Trevisano es así, inocula venenos. No voy a escribir sobre viajes, no en este momento, le digo. Quiero pasar a otro tema.
—¿Dígame por qué llamaba?
—Ah sí, la Decadencia. Le voy hablar de unas lecturas que no le vendrán nada mal para el encierro.
Y aquí tengo que cambiar el registro en el intento de transcribir aquello que los viejos saben leer entre líneas. No por gracia de proveer un artículo al uso (poéticas de la peste o biblioteca de las catástrofes) sino para anticiparse a determinar el lugar donde estamos parados, en el fin de una época, como aquella que los Decadentes describían con sintaxis y aliento perecedero. Trevisano nombra a Huysmans, el escritor francés que compuso “A contrapelo” (À reboirs) novela-manifiesto del Decadentismo. En ella su alter ego, Des Esseintes, se va de París, se encierra en una pequeña mansión de las afueras y ocupa todo su tiempo en decorarla de manera extravagante y en formar una biblioteca a partir de “Las Flores del Mal” de Baudelaire, en contra de la tradición recibida (los naturalismos, las explicaciones, las tramas) y de la vulgaridad.

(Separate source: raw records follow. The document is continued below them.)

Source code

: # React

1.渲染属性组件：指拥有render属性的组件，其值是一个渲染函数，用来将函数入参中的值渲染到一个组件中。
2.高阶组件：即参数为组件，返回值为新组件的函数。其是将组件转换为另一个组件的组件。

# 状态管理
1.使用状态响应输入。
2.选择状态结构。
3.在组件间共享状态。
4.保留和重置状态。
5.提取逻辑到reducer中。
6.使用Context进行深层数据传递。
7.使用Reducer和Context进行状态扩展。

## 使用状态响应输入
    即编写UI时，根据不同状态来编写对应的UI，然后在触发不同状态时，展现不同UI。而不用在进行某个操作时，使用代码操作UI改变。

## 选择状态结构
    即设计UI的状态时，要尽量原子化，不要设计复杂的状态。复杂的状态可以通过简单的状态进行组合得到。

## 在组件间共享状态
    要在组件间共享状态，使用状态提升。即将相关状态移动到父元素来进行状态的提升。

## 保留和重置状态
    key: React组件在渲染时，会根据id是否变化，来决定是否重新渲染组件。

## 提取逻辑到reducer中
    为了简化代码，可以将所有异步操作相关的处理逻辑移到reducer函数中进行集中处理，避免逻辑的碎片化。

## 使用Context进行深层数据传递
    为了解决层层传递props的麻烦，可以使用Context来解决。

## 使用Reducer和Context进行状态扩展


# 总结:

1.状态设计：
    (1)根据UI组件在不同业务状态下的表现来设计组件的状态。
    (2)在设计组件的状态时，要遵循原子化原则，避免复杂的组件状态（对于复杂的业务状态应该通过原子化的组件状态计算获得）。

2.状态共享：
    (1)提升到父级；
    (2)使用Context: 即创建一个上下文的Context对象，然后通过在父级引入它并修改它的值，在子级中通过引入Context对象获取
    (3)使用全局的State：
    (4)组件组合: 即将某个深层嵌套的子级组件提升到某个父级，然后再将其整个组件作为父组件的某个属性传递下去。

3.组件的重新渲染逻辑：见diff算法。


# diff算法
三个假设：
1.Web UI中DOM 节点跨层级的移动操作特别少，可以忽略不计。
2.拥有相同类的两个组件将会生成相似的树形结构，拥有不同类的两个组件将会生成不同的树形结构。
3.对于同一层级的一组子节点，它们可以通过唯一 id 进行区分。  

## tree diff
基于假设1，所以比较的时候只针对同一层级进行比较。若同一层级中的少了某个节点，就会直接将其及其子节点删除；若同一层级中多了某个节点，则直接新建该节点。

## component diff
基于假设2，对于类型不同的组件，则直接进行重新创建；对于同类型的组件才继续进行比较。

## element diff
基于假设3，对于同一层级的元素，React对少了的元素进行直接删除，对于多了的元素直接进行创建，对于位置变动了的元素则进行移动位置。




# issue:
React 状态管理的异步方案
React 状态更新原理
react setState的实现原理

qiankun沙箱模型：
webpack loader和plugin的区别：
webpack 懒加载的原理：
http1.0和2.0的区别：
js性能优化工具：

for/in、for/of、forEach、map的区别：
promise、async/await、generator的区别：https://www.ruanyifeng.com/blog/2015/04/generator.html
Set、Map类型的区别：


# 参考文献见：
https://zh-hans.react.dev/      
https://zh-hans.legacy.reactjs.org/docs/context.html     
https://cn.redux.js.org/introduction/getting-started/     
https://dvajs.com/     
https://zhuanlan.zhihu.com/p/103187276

Es cierto que Des Esseintes enferma y tiene que regresar a París, y su intento de prescindir de la estupidez humana en soledad le resulta así imposible, pero en ese gesto frente al mundo conocido se juegan muchas cosas. “No solo muestra un nuevo modo de narrar, sino que además interfiere en los discursos sociales (la ciencia, la medicina, el progreso de la razón) con un programa estético en el que los dispositivos del poder terminan por cuestionarse al exhibir lo macabro, lo enfermo, lo marginal. Sacudir los discursos dominantes. Y, por fin, hablar de la muerte. ¿No se da cuenta cómo volvemos a hablar de la muerte, con qué cercanía?” — pregunta Trevisano.
Me quedo en silencio de este lado de la línea que fluye durante un buen tiempo, sin los condicionamientos de la fibra óptica. Lo imagino preparar su última estocada.

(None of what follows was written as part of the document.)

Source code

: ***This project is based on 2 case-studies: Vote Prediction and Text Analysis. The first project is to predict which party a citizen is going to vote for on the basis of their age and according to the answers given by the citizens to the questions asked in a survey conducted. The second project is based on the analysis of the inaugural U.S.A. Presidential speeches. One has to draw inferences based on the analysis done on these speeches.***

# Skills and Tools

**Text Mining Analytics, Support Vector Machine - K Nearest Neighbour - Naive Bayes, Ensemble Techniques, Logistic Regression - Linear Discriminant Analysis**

—Después de todo, De Maistre es más optimista. Se aferra a las cosas de la vida, aunque los dos tienen en alto grado la imaginación antes que los viajes. Des Esseintes un día quiso ir a Londres y antes de cruzar el Canal de la Mancha le pidió al cochero que lo llevara a un bar del muelle, en una mañana medio brumosa. Cuando salió de allí, abandonó la idea. ¿Para qué hacerlo si ya había visto la bruma y tomado una cerveza? Sería una pérdida de tiempo — remata Trevisano.
Y así se despide, sin saludar, ni pedir que me cuide.